Back in January, I had high hopes for 2006. The previous year had ended in more chaos and personal trial than I will take the time to describe here. I looked at the New Year as a time to put all that behind me and try to start off fresh just as many people do. Little did I know what this year had in store for me. On January 10th, I contracted a case of cellulitis in my left leg. I was at work, and as the day went on I began feeling worse and worse. When I finally did leave, people tell me I looked like a ghost. I was shivering and I felt cold to the core. I got home and crawled into bed, knowing full well what was happening because it had happened several years before.
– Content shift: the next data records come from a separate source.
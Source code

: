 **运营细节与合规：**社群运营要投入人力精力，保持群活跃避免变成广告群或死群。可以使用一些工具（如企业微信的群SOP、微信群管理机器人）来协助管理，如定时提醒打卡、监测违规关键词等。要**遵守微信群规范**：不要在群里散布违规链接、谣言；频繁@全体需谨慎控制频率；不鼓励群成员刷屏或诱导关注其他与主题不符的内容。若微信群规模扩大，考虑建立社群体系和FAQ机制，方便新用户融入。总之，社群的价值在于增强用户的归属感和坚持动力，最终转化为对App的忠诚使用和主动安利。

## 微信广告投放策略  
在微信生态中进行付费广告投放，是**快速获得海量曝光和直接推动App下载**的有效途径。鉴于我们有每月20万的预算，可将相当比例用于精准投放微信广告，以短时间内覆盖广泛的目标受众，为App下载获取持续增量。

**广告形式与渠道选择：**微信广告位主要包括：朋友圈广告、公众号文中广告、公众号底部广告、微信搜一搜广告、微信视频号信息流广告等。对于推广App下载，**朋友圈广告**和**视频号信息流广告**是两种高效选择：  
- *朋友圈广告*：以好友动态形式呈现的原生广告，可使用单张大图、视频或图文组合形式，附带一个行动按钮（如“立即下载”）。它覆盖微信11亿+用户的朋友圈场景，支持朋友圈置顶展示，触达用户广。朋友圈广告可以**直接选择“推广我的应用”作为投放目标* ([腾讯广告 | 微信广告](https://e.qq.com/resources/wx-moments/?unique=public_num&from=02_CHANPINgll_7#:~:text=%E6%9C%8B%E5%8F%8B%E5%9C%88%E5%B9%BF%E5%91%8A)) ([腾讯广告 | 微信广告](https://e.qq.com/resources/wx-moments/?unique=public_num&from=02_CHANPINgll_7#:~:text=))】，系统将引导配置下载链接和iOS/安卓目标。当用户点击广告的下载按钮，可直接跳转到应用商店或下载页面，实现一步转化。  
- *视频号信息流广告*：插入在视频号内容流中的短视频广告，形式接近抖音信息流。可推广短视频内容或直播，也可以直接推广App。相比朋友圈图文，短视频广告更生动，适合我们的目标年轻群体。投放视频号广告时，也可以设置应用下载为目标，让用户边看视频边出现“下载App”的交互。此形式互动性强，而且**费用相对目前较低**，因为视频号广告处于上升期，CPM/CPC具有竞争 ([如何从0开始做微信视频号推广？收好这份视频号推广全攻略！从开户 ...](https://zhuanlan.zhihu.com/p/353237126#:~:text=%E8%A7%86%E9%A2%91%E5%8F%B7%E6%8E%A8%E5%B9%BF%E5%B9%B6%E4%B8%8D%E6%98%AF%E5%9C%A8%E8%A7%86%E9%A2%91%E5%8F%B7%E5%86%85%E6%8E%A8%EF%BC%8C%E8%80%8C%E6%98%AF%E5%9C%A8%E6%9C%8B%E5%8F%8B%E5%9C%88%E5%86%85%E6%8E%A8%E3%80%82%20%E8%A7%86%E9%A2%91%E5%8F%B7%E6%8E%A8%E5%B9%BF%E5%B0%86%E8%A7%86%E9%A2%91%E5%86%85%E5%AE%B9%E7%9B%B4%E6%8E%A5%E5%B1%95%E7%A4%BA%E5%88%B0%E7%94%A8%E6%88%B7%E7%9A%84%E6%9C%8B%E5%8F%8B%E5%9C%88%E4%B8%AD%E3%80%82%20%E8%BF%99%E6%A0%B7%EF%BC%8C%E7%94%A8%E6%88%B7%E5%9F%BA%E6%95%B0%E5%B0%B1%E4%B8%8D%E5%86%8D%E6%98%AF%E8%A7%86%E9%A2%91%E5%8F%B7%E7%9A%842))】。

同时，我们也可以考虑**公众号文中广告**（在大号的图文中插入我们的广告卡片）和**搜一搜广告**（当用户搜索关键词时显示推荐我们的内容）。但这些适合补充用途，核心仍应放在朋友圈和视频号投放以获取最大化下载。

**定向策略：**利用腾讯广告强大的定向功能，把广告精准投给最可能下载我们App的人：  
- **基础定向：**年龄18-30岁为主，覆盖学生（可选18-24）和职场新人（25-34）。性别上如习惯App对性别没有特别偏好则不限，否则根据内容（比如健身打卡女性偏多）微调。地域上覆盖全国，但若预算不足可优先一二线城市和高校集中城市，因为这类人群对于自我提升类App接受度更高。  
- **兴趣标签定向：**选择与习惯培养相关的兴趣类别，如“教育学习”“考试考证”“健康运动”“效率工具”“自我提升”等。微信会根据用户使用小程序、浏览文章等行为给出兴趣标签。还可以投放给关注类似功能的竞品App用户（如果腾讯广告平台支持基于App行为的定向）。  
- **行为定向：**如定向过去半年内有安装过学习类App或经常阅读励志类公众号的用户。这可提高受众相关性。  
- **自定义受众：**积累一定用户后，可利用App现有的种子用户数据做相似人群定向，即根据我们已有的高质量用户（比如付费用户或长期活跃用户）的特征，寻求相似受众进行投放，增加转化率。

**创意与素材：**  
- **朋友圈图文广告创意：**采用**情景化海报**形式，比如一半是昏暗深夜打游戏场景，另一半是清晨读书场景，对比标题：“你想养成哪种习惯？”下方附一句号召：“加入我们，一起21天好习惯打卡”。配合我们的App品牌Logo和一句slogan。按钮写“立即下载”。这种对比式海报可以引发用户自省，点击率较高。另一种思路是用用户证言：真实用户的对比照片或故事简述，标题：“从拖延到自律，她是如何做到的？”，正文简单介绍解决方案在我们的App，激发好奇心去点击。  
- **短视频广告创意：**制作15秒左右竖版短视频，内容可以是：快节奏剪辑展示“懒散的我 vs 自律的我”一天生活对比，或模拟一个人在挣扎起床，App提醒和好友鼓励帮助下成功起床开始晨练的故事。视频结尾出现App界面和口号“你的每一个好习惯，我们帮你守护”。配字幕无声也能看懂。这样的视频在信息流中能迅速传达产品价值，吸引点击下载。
When I woke up the next morning, my lower leg was swollen, bright red, and extremely painful. I shouldhave gone to the doctor then, but I put it off for over a week. When I finally made it to the doctor, I got an antibiotoics shot and then spent the next 34 days on 875mg of amoxicillin twice a day. Those 34 days are like a blur to me. I was always tired and I am amzaed that I was able to function at work. Somehow I made it through and the leg is now free of infection, but I am still recovering. I am just now feeling more normal. Add that to all the other things that carried over, and 2006 has been a bit of a nightmare.
On top of all that, I have been fighting bouts of rather deep depression. Somehow I have managed to maintain some semblance of functionality, though it has often felt like I walked a very fine line between getting by and hiding from the world. There were a couple of days I was very close to simply giving in to it all, but managed to get through it. The last few days have been better, but it's still something I battle. It feels like ages since I felt truly happy, but at least I am not feeling as hopeless as I have. It all probably sounds a bit maudlin, but that's been my life since January.
I decided that it might help to start writing again. I know the beginning is none too auspicious, and I know that there will be pposts like this in the future, but I hope that the good will outnumber the bad as time progresses. It all begins with this first step. Let's see where the road leads me.